Analyze each species.

$$H_2$$: $$\sigma_{1s}^2$$. Bond order = 1. Diamagnetic (all paired). No.

$$He_2^+$$: $$\sigma_{1s}^2 {\sigma^*_{1s}}^{1}$$. Bond order = 0.5. No (BO ≠ 1).

$$O_2^+$$: Bond order = 2.5. No.

$$N_2^{2-}$$: 16 electrons. Same as $$O_2$$. Bond order = 2. No.

$$O_2^{2-}$$: 18 electrons. $$\sigma_{1s}^2{\sigma^*_{1s}}^{2}\sigma_{2s}^2{\sigma^*_{2s}}^{2}\sigma_{2p}^2\pi_{2p}^4{\pi^*_{2p}}^{4}$$. Bond order = (10-8)/2 = 1. All electrons paired. Diamagnetic. No.

$$F_2$$: 18 electrons. Bond order = 1. Diamagnetic. No.

$$Ne_2^+$$: 19 electrons. Bond order = (10-9)/2 = 0.5. No.
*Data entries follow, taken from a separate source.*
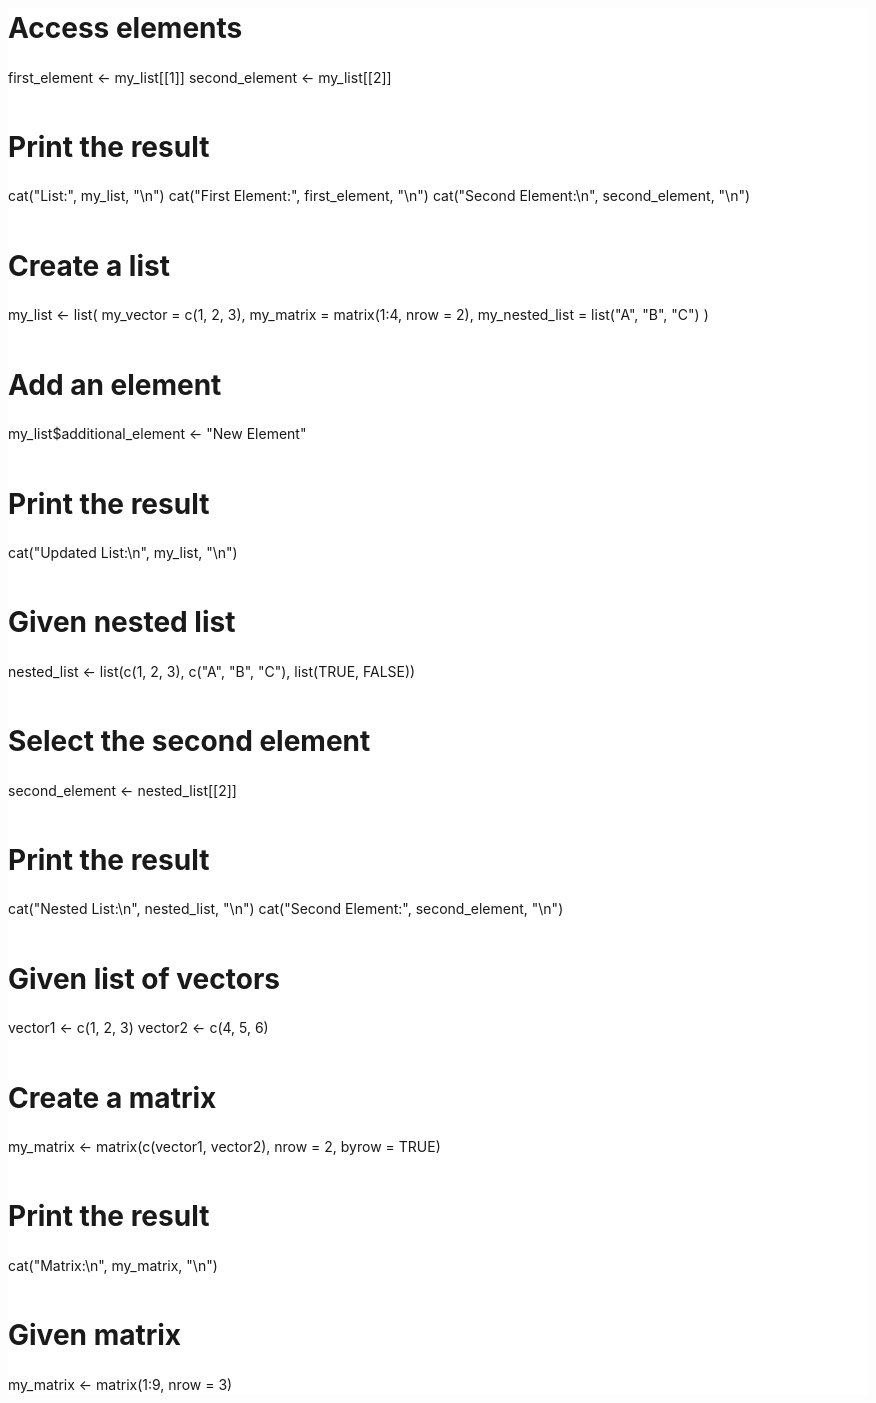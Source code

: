 # Access elements
first_element <- my_list[[1]]
second_element <- my_list[[2]]

# Print the result
cat("List:", my_list, "\n")
cat("First Element:", first_element, "\n")
cat("Second Element:\n", second_element, "\n")
# Create a list
my_list <- list(
  my_vector = c(1, 2, 3),
  my_matrix = matrix(1:4, nrow = 2),
  my_nested_list = list("A", "B", "C")
)

# Add an element
my_list$additional_element <- "New Element"

# Print the result
cat("Updated List:\n", my_list, "\n")
# Given nested list
nested_list <- list(c(1, 2, 3), c("A", "B", "C"), list(TRUE, FALSE))

# Select the second element
second_element <- nested_list[[2]]

# Print the result
cat("Nested List:\n", nested_list, "\n")
cat("Second Element:", second_element, "\n")
# Given list of vectors
vector1 <- c(1, 2, 3)
vector2 <- c(4, 5, 6)

# Create a matrix
my_matrix <- matrix(c(vector1, vector2), nrow = 2, byrow = TRUE)

# Print the result
cat("Matrix:\n", my_matrix, "\n")
# Given matrix
my_matrix <- matrix(1:9, nrow = 3)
$$B_2$$: 10 electrons. $$\sigma_{1s}^2{\sigma^*_{1s}}^{2}\sigma_{2s}^2{\sigma^*_{2s}}^{2}\pi_{2p}^1\pi_{2p}^1$$. Bond order = (6-4)/2 = 1. Two unpaired electrons in $$\pi_{2p}$$. Paramagnetic with bond order 1. Yes!

Count.

Only $$B_2$$ satisfies both conditions = 1 species.

Conclusion.

The number is 1.

Therefore, the answer is 1.